Compliance Perspectives: State Enforcement Raises Liability Risks of Data Breaches

August 12, 2019

Compliance Perspectives: State Enforcement Raises Liability Risks of Data Breaches

Memo to lab managers and compliance officers: It may be time to rethink your data breach response strategy. This directive is the result not of any substantive changes to the HIPAA rules but rather to how they are likely to be enforced from now on. The punchline: Messing up your HIPAA breach response and reporting may get you into trouble with not just the federal Office of Civil Rights (OCR) but also the Attorneys General (AGs) of every state of patients harmed by the breach. Here’s a look at this new compliance hazard and the nine safeguards you need to manage it.  

New Data Breach Case Signals New Approach to Breach Enforcement

The concern over state enforcement comes from a groundbreaking new case involving a medical software provider named Medical Informatics Engineering (MIE). The company licenses a web-based electronic health record application called WebChart and its subsidiary, NoMoreClipboard (NMC), provides patient portal and personal health record services to healthcare providers allowing patients to access and manage their health information. The troubles began when MIE installed two generic accounts, one having a shared password of “tester” and the other having a shared password of “testing.” Neither included a unique user identification name. These accounts were flagged as “high risk” by a formal penetration test conducted in January 2015. But MIE decided not to eliminate them because it didn’t want to deny a client request for the capacity to login without using unique usernames and passwords.

Later that year, hackers used the generic accounts to launch an SQL (structured query language) injection attack and insert malware on MIE’s system, compromising the electronic protected health information (ePHI) of approximately 3.5 million individuals.

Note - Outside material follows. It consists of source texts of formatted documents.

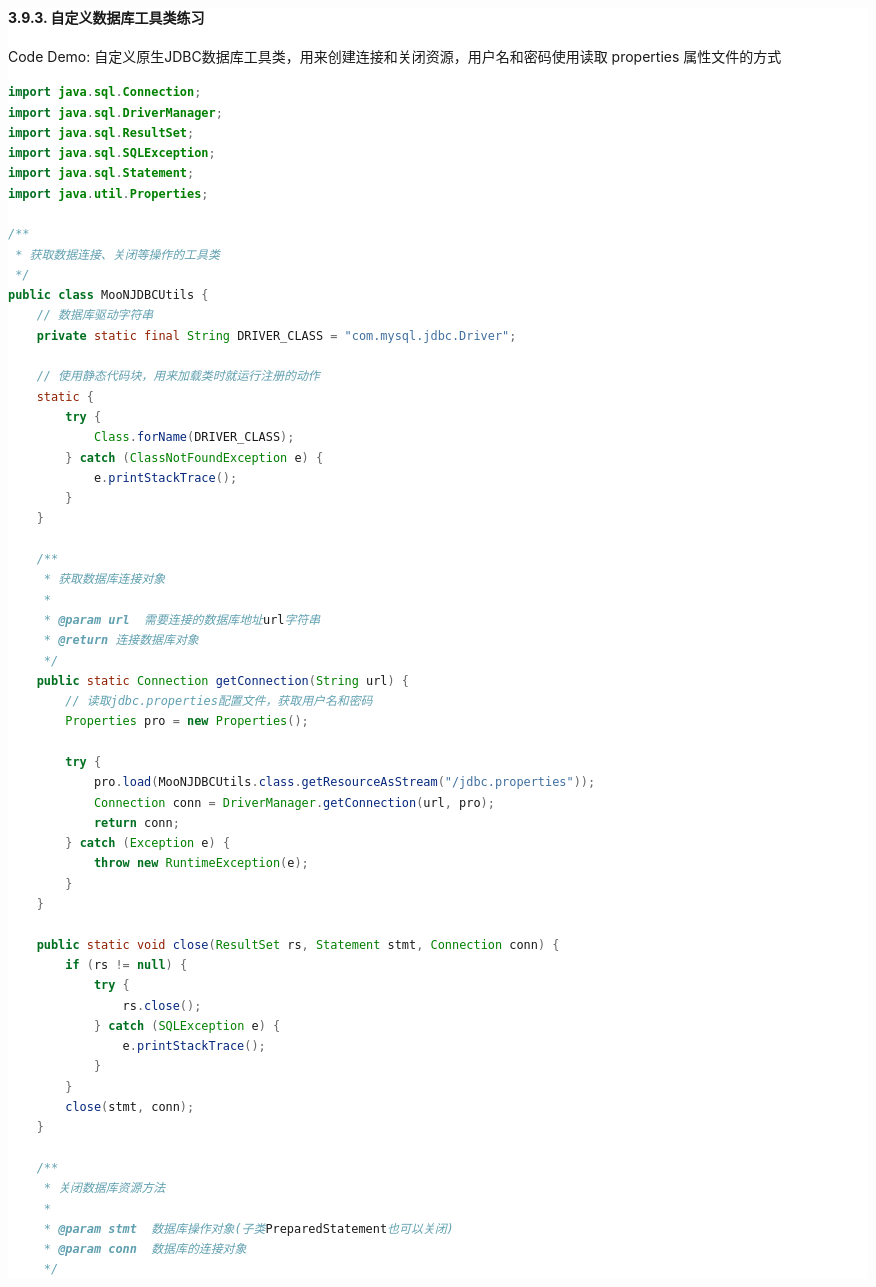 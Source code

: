 #### 3.9.3. 自定义数据库工具类练习

Code Demo: 自定义原生JDBC数据库工具类，用来创建连接和关闭资源，用户名和密码使用读取 properties 属性文件的方式

```java
import java.sql.Connection;
import java.sql.DriverManager;
import java.sql.ResultSet;
import java.sql.SQLException;
import java.sql.Statement;
import java.util.Properties;

/**
 * 获取数据连接、关闭等操作的工具类
 */
public class MooNJDBCUtils {
	// 数据库驱动字符串
	private static final String DRIVER_CLASS = "com.mysql.jdbc.Driver";

	// 使用静态代码块，用来加载类时就运行注册的动作
	static {
		try {
			Class.forName(DRIVER_CLASS);
		} catch (ClassNotFoundException e) {
			e.printStackTrace();
		}
	}

	/**
	 * 获取数据库连接对象
	 *
	 * @param url  需要连接的数据库地址url字符串
	 * @return 连接数据库对象
	 */
	public static Connection getConnection(String url) {
		// 读取jdbc.properties配置文件，获取用户名和密码
		Properties pro = new Properties();

		try {
			pro.load(MooNJDBCUtils.class.getResourceAsStream("/jdbc.properties"));
			Connection conn = DriverManager.getConnection(url, pro);
			return conn;
		} catch (Exception e) {
			throw new RuntimeException(e);
		}
	}

	public static void close(ResultSet rs, Statement stmt, Connection conn) {
		if (rs != null) {
			try {
				rs.close();
			} catch (SQLException e) {
				e.printStackTrace();
			}
		}
		close(stmt, conn);
	}

	/**
	 * 关闭数据库资源方法
	 *
	 * @param stmt  数据库操作对象(子类PreparedStatement也可以关闭)
	 * @param conn  数据库的连接对象
	 */
```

First the Feds, then the States Go After MIE

The OCR cited MIE for HIPAA violations resulting in a $100,000 settlement. Although it’s not unusual for states to file separate privacy law charges on behalf of state residents harmed by the breach, there had never been a multistate HIPAA data breach lawsuit before. So, it was pretty eye-opening when AGs from no fewer than 16 different states (including Arizona, Arkansas, Connecticut, Florida, Indiana, Iowa, Kansas, Kentucky, Louisiana, Michigan, Minnesota, Nebraska, North Carolina, Tennessee, West Virginia and Wisconsin) banded together to go after MIE in Indiana federal court.

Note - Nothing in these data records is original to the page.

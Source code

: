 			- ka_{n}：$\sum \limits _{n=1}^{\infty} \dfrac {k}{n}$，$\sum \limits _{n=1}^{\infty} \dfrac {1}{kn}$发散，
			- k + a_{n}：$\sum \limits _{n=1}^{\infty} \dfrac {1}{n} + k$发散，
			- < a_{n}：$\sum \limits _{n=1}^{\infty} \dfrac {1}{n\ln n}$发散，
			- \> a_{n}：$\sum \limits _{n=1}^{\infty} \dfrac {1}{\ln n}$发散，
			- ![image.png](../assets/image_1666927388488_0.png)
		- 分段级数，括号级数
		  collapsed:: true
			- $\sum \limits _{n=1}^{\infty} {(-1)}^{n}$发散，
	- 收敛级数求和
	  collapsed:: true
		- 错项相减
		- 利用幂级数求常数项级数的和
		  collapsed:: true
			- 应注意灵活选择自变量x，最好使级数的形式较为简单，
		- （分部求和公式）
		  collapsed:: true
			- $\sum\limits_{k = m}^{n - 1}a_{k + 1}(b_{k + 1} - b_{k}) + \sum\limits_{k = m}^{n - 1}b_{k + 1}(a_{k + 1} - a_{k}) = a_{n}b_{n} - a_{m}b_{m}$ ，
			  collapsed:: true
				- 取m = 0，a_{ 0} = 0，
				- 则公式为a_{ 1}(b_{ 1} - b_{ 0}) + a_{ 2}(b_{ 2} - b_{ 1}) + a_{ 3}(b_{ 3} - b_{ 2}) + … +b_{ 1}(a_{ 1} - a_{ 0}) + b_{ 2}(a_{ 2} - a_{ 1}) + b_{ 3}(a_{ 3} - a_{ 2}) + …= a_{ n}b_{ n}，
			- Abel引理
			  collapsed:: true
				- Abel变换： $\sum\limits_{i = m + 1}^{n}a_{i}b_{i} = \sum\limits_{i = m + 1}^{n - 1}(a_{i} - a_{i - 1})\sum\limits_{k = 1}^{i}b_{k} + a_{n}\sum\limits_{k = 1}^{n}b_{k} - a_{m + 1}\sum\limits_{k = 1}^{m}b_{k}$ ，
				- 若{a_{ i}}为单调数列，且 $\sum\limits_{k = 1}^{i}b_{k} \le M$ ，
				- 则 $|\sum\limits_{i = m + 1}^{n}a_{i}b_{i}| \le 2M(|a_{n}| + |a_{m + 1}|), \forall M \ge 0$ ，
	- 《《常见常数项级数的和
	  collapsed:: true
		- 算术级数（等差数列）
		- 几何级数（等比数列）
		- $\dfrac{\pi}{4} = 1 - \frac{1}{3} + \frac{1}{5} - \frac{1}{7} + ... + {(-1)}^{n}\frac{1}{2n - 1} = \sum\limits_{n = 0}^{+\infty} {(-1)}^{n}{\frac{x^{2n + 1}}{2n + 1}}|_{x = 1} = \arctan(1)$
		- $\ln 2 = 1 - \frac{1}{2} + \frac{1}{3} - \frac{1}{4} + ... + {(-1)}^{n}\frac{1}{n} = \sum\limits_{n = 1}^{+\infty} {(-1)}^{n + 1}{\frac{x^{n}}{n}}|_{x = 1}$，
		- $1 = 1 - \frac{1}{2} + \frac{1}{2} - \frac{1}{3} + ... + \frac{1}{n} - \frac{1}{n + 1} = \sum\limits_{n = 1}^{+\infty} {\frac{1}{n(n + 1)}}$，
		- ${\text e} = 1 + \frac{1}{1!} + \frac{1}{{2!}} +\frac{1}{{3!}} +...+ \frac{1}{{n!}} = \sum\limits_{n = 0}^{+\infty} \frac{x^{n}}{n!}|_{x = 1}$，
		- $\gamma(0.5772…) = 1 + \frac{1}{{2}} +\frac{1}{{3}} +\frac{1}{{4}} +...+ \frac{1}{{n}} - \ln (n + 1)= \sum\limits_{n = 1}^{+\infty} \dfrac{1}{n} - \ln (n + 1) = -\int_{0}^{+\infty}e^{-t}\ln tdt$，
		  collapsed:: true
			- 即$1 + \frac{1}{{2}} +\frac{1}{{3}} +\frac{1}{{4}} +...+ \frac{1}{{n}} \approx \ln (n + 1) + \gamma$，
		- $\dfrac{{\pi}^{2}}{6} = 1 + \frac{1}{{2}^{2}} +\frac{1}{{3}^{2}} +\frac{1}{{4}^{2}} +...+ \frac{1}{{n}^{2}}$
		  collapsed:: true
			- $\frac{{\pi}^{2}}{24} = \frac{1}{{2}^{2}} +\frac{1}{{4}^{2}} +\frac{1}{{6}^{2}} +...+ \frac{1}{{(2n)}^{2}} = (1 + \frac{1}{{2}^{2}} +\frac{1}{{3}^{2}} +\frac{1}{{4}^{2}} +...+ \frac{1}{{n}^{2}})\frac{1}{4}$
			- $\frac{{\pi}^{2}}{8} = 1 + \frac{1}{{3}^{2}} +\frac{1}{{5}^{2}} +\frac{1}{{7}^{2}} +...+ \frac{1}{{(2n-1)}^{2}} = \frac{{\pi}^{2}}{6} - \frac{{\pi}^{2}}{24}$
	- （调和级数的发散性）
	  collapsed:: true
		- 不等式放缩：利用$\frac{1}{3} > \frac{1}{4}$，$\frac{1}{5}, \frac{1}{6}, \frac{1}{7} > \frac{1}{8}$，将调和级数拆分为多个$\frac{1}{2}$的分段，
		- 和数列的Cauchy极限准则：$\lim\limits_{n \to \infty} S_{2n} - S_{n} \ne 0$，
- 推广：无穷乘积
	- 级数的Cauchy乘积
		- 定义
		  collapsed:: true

In addition to wielding their statutory authority to enforce the federal HIPAA laws, the AGs brought claims under their own respective state data breach and personal information protection statutes contending, among other things, that that hackers had exploited MIE’s poor password protection policies and that MIE failed to follow its own security management protocols. Result: MIE was accused of 38 separate counts of state law violations stemming from the same breach. Outnumbered and out-resourced, MIE agreed to pay $900,000 to settle all the charges. It also agreed to implement an onerous corrective action plan.

Potential Impact on Your Lab

As if HIPAA and data security breaches weren’t already damaging enough, the potential for multistate enforcement stemming from a single breach ups the ante exponentially. Labs are especially vulnerable given:

  • Their reliance on web-based applications for ePHI management that hackers love to target; and
  • The fact that they manage ePHI of residents from multiple states.

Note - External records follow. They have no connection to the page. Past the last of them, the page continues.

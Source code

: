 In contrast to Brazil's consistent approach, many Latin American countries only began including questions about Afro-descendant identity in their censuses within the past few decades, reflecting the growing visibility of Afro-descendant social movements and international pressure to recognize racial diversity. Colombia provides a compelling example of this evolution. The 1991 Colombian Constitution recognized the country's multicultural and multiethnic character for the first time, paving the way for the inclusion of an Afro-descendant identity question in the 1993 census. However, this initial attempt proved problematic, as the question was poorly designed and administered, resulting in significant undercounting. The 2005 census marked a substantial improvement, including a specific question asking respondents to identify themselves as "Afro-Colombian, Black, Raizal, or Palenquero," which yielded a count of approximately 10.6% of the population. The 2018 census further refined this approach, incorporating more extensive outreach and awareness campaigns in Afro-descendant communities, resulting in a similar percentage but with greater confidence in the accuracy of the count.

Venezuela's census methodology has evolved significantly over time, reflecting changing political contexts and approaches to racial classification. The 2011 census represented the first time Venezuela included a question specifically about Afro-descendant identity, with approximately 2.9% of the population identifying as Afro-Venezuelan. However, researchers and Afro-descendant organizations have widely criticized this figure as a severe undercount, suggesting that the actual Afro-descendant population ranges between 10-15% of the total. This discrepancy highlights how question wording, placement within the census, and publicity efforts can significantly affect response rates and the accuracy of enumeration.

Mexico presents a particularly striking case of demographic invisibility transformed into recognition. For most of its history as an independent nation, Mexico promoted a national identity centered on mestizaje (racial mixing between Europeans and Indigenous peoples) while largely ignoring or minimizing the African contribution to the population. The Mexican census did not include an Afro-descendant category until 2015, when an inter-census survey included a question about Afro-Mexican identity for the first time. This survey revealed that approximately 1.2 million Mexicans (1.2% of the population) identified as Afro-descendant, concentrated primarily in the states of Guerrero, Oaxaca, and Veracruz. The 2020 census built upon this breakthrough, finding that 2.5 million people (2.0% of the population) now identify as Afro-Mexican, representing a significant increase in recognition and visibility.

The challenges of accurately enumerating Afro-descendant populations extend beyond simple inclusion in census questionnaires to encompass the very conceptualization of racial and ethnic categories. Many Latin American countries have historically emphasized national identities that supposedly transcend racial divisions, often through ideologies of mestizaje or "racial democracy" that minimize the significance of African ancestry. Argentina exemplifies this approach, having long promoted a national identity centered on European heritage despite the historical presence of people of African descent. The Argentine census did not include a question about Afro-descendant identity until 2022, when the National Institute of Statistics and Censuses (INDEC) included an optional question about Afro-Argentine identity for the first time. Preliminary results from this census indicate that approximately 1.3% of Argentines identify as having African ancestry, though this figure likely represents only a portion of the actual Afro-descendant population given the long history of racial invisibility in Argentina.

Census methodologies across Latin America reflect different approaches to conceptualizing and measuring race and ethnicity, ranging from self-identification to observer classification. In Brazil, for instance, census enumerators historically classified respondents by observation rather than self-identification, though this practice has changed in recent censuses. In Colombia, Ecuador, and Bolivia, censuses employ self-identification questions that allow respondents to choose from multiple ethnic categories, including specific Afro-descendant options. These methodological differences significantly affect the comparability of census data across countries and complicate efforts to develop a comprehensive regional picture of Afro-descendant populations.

The concern, of course, is that if a data breach occurs at your lab, you could be subject to the same 1-2 punch of the OCR followed by state AGs administered to MIE. The greater the size of your ePHI management network and the more states it spans, the greater your liability risks.  

9 Things to Do to Protect Your Lab

The key to managing liability risks is to dedicate proper resources and energy to ePHI protections and data response mechanisms and ensure that any and all of your lab business associates that handle that information do likewise. That means ensuring you understand and comply with not only the HIPAA Security Rule but also state privacy, deceptive trade practices and other laws regulating the collection, maintenance and safeguarding of consumers’ ePHI.

Exactly what do you need to do to stay out of trouble with the state AGs? Perhaps the best way to answer that question is to implement at least the 10 measures MIE had to agree to under the consent judgment:  

  1. Implement and maintain an information security program that includes a security incident and event monitoring solution enabling quick detection and response to cyber-attacks;
  2. Deploy data loss prevention technology to prevent unauthorized exfiltration of data;
  3. Implement controls to prevent SQL injection attacks;
  4. Maintain and regularly review activity logs;
  5. Ensure password policies require the use of strong, complex passwords and multi-factor authentication as well as single sign-on for all systems that store or are used to access ePHI;
  6. Implement additional controls covering the creation of accounts that have access to ePHI;
  7. Refrain from using generic accounts that can be accessed via the internet;
  8. Ensure that no generic accounts are allowed to have administrative privileges; and
  9. Provide appropriate training to all employees regarding your lab’s information security policies and procedures at least annually.